Kreisschulvorstand: «Eltern-Taxis helfen den Kindern nicht»

Der Kreisschulvorstand Leerau hat im neusten Nachrichtenbulletin der Gemeinden einen entsprechenden Aufruf publiziert.

Früher habe man auf dem Schulweg die Nachbarskatze gestreichelt, die Vögel singen hören oder eine kleine Schnecke beobachtet. «Früher war der Schulweg aufregend und spannend, heute ist er hektisch und gefährlich.» Zumindest sei das die landläufige Meinung, schreibt der Kreisschulvorstand Leerau. Aber: «Tatsächlich hat sich nur etwas verändert, es hat mehr Verkehr. Doch indem Sie Ihr Kind mit dem Auto zur Schule bringen, bewahren Sie es nicht vor möglichen Gefahren und sorgen auch nicht für weniger Verkehr», schreibt der Schulvorstand im Aufruf, der im neusten Nachrichtenbulletin der beiden Gemeinde publiziert wurde.

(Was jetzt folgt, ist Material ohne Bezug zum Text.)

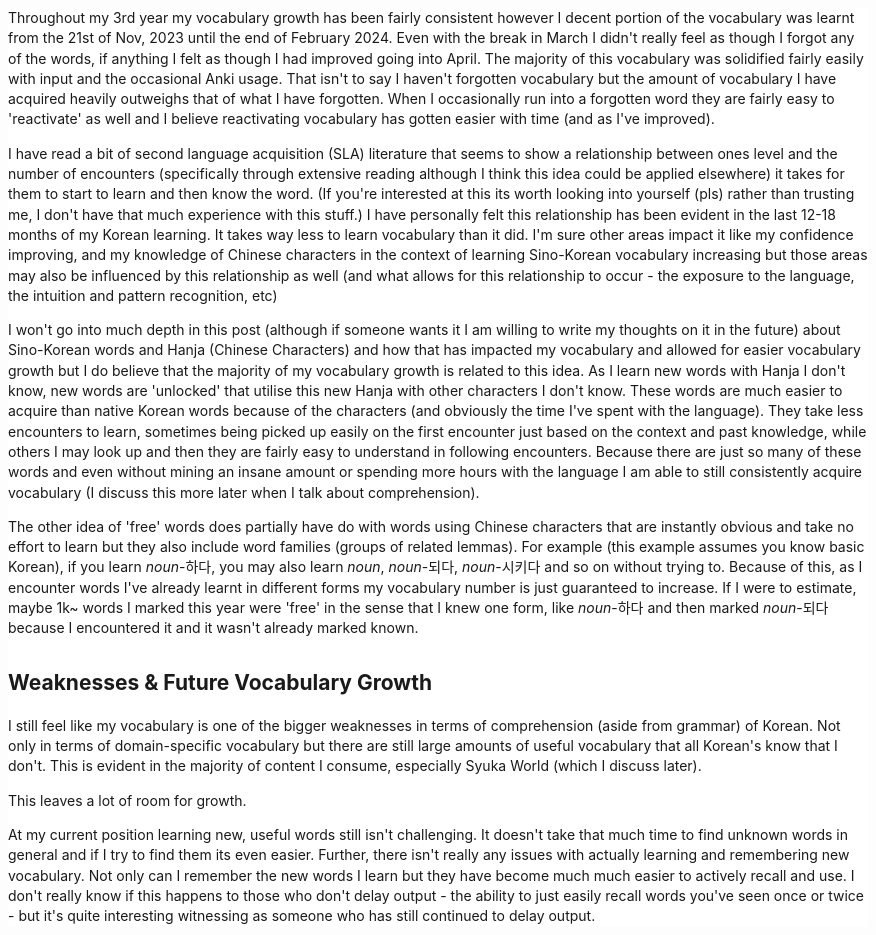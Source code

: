 Throughout my 3rd year my vocabulary growth has been fairly consistent however I decent portion of the vocabulary was learnt from the 21st of Nov, 2023 until the end of February 2024. Even with the break in March I didn't really feel as though I forgot any of the words, if anything I felt as though I had improved going into April. The majority of this vocabulary was solidified fairly easily with input and the occasional Anki usage. That isn't to say I haven't forgotten vocabulary but the amount of vocabulary I have acquired heavily outweighs that of what I have forgotten. When I occasionally run into a forgotten word they are fairly easy to 'reactivate' as well and I believe reactivating vocabulary has gotten easier with time (and as I've improved). 

I have read a bit of second language acquisition (SLA) literature that seems to show a relationship between ones level and the number of encounters (specifically through extensive reading although I think this idea could be applied elsewhere) it takes for them to start to learn and then know the word. (If you're interested at this its worth looking into yourself (pls) rather than trusting me, I don't have that much experience with this stuff.) I have personally felt this relationship has been evident in the last 12-18 months of my Korean learning. It takes way less to learn vocabulary than it did. I'm sure other areas impact it like my confidence improving, and my knowledge of Chinese characters in the context of learning Sino-Korean vocabulary increasing but those areas may also be influenced by this relationship as well (and what allows for this relationship to occur - the exposure to the language, the intuition and pattern recognition, etc)

I won't go into much depth in this post (although if someone wants it I am willing to write my thoughts on it in the future) about Sino-Korean words and Hanja (Chinese Characters) and how that has impacted my vocabulary and allowed for easier vocabulary growth but I do believe that the majority of my vocabulary growth is related to this idea. As I learn new words with Hanja I don't know, new words are 'unlocked' that utilise this new Hanja with other characters I don't know. These words are much easier to acquire than native Korean words because of the characters (and obviously the time I've spent with the language). They take less encounters to learn, sometimes being picked up easily on the first encounter just based on the context and past knowledge, while others I may look up and then they are fairly easy to understand in following encounters. Because there are just so many of these words and even without mining an insane amount or spending more hours with the language I am able to still consistently acquire vocabulary (I discuss this more later when I talk about comprehension). 

The other idea of 'free' words does partially have do with words using Chinese characters that are instantly obvious and take no effort to learn but they also include word families (groups of related lemmas). For example (this example assumes you know basic Korean), if you learn *noun*-하다, you may also learn *noun*, *noun*-되다, *noun*-시키다 and so on without trying to. Because of this, as I encounter words I've already learnt in different forms my vocabulary number is just guaranteed to increase. If I were to estimate, maybe 1k~ words I marked this year were 'free' in the sense that I knew one form, like *noun*-하다 and then marked *noun*-되다 because I encountered it and it wasn't already marked known.


## Weaknesses & Future Vocabulary Growth
I still feel like my vocabulary is one of the bigger weaknesses in terms of comprehension (aside from grammar) of Korean. Not only in terms of domain-specific vocabulary but there are still large amounts of useful vocabulary that all Korean's know that I don't. This is evident in the majority of content I consume, especially Syuka World (which I discuss later). 

This leaves a lot of room for growth.

At my current position learning new, useful words still isn't challenging. It doesn't take that much time to find unknown words in general and if I try to find them its even easier. Further, there isn't really any issues with actually learning and remembering new vocabulary. Not only can I remember the new words I learn but they have become much much easier to actively recall and use. I don't really know if this happens to those who don't delay output - the ability to just easily recall words you've seen once or twice - but it's quite interesting witnessing as someone who has still continued to delay output.
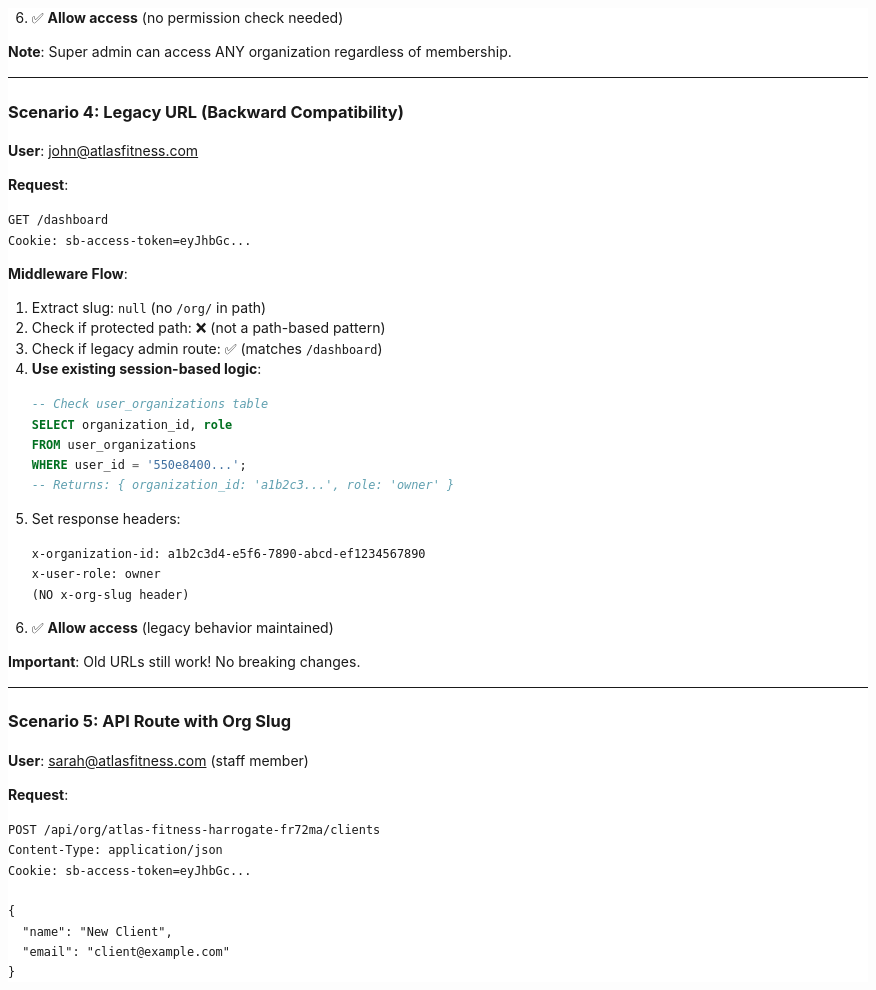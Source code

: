6. ✅ **Allow access** (no permission check needed)

**Note**: Super admin can access ANY organization regardless of membership.

---

### Scenario 4: Legacy URL (Backward Compatibility)

**User**: john@atlasfitness.com

**Request**:

```http
GET /dashboard
Cookie: sb-access-token=eyJhbGc...
```

**Middleware Flow**:

1. Extract slug: `null` (no `/org/` in path)
2. Check if protected path: ❌ (not a path-based pattern)
3. Check if legacy admin route: ✅ (matches `/dashboard`)
4. **Use existing session-based logic**:
   ```sql
   -- Check user_organizations table
   SELECT organization_id, role
   FROM user_organizations
   WHERE user_id = '550e8400...';
   -- Returns: { organization_id: 'a1b2c3...', role: 'owner' }
   ```
5. Set response headers:
   ```
   x-organization-id: a1b2c3d4-e5f6-7890-abcd-ef1234567890
   x-user-role: owner
   (NO x-org-slug header)
   ```
6. ✅ **Allow access** (legacy behavior maintained)

**Important**: Old URLs still work! No breaking changes.

---

### Scenario 5: API Route with Org Slug

**User**: sarah@atlasfitness.com (staff member)

**Request**:

```http
POST /api/org/atlas-fitness-harrogate-fr72ma/clients
Content-Type: application/json
Cookie: sb-access-token=eyJhbGc...

{
  "name": "New Client",
  "email": "client@example.com"
}
```
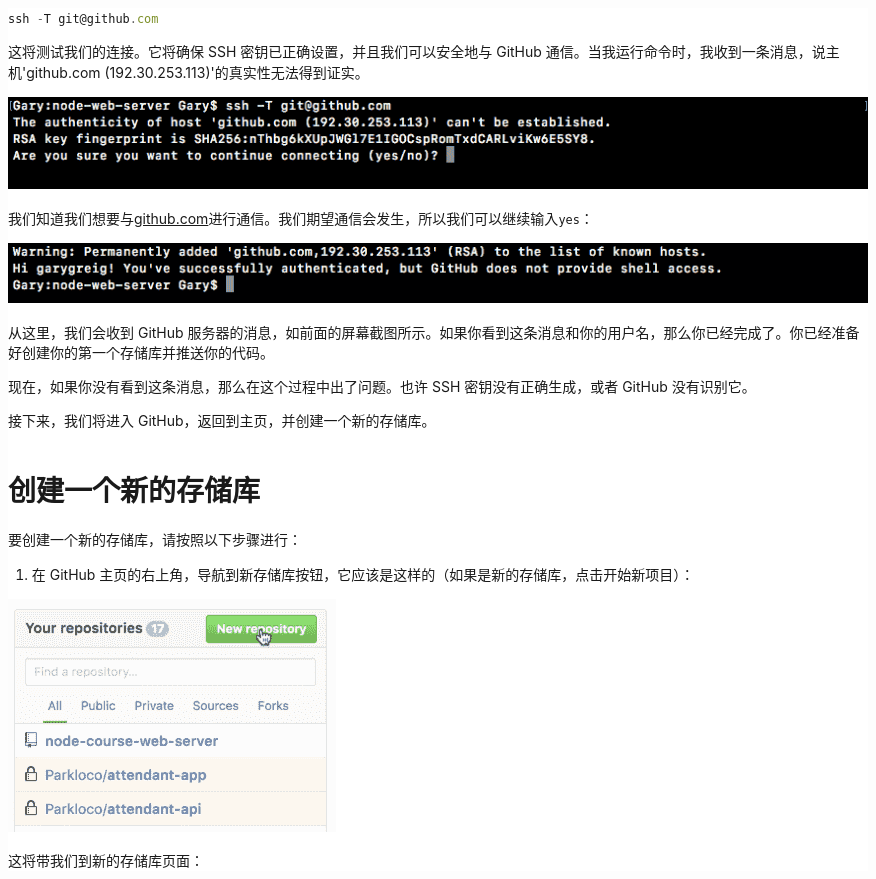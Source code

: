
 ```js
ssh -T git@github.com
```

这将测试我们的连接。它将确保 SSH 密钥已正确设置，并且我们可以安全地与 GitHub 通信。当我运行命令时，我收到一条消息，说主机'github.com (192.30.253.113)'的真实性无法得到证实。

![](img/812f487e-a33e-405b-adc1-fd223a4fa200.png)

我们知道我们想要与[github.com](http://www.github.com)进行通信。我们期望通信会发生，所以我们可以继续输入`yes`：

![](img/76f3a5f0-7184-4e53-9afa-214333fb2514.png)

从这里，我们会收到 GitHub 服务器的消息，如前面的屏幕截图所示。如果你看到这条消息和你的用户名，那么你已经完成了。你已经准备好创建你的第一个存储库并推送你的代码。

现在，如果你没有看到这条消息，那么在这个过程中出了问题。也许 SSH 密钥没有正确生成，或者 GitHub 没有识别它。

接下来，我们将进入 GitHub，返回到主页，并创建一个新的存储库。

# 创建一个新的存储库

要创建一个新的存储库，请按照以下步骤进行：

1.  在 GitHub 主页的右上角，导航到新存储库按钮，它应该是这样的（如果是新的存储库，点击开始新项目）：

![](img/90b7620e-c249-4e79-a8d9-c938466f49d6.png)

这将带我们到新的存储库页面：
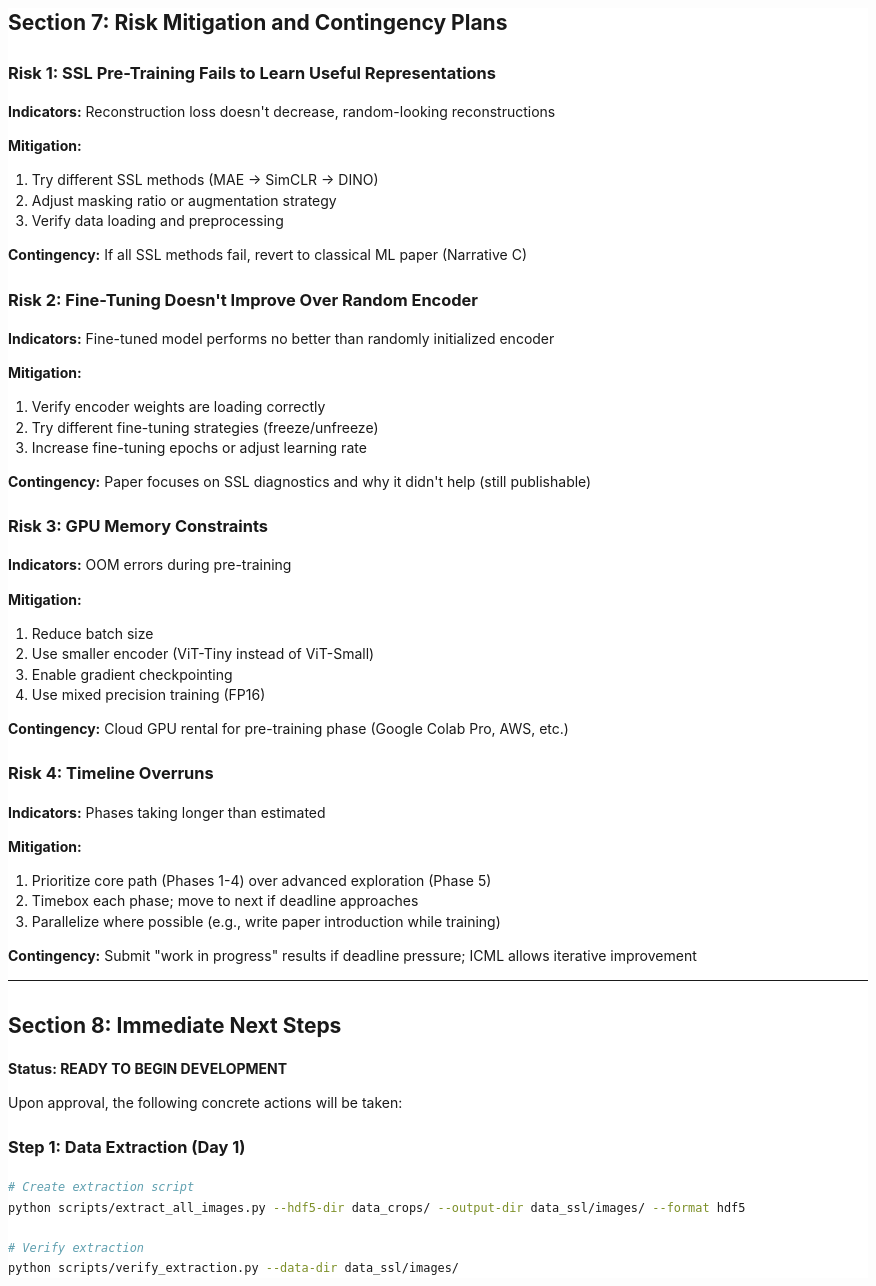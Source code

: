 ## Section 7: Risk Mitigation and Contingency Plans

### Risk 1: SSL Pre-Training Fails to Learn Useful Representations
**Indicators:** Reconstruction loss doesn't decrease, random-looking reconstructions

**Mitigation:**
1. Try different SSL methods (MAE → SimCLR → DINO)
2. Adjust masking ratio or augmentation strategy
3. Verify data loading and preprocessing

**Contingency:** If all SSL methods fail, revert to classical ML paper (Narrative C)

### Risk 2: Fine-Tuning Doesn't Improve Over Random Encoder
**Indicators:** Fine-tuned model performs no better than randomly initialized encoder

**Mitigation:**
1. Verify encoder weights are loading correctly
2. Try different fine-tuning strategies (freeze/unfreeze)
3. Increase fine-tuning epochs or adjust learning rate

**Contingency:** Paper focuses on SSL diagnostics and why it didn't help (still publishable)

### Risk 3: GPU Memory Constraints
**Indicators:** OOM errors during pre-training

**Mitigation:**
1. Reduce batch size
2. Use smaller encoder (ViT-Tiny instead of ViT-Small)
3. Enable gradient checkpointing
4. Use mixed precision training (FP16)

**Contingency:** Cloud GPU rental for pre-training phase (Google Colab Pro, AWS, etc.)

### Risk 4: Timeline Overruns
**Indicators:** Phases taking longer than estimated

**Mitigation:**
1. Prioritize core path (Phases 1-4) over advanced exploration (Phase 5)
2. Timebox each phase; move to next if deadline approaches
3. Parallelize where possible (e.g., write paper introduction while training)

**Contingency:** Submit "work in progress" results if deadline pressure; ICML allows iterative improvement

---

## Section 8: Immediate Next Steps

**Status: READY TO BEGIN DEVELOPMENT**

Upon approval, the following concrete actions will be taken:

### Step 1: Data Extraction (Day 1)
```bash
# Create extraction script
python scripts/extract_all_images.py --hdf5-dir data_crops/ --output-dir data_ssl/images/ --format hdf5

# Verify extraction
python scripts/verify_extraction.py --data-dir data_ssl/images/
```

Für die Kinder sei der Schulweg als Lebenserfahrung wichtig; er trage zur körperlichen und geistigen Entwicklung bei. Leider habe auch in Kirchleerau und Moosleerau die Anzahl der Elterntaxis zugenommen. «Dieses erhöhte Verkehrsaufkommen vor der Schule gefährdet alle anderen Kinder, die zu Fuss oder mit dem Velo unterwegs sind. Wir appellieren deshalb an Sie: Lassen Sie Ihre Kinder den Schulweg eigenständig zurücklegen – verzichten Sie auf Taxifahrten!» Der Aufruf schliesst mit dem Satz: «Wir möchten auf Kontrolleinsätze der Verkehrspolizei verzichten oder allfällige Halteverbote rund um die Schulhäuser vermeiden.»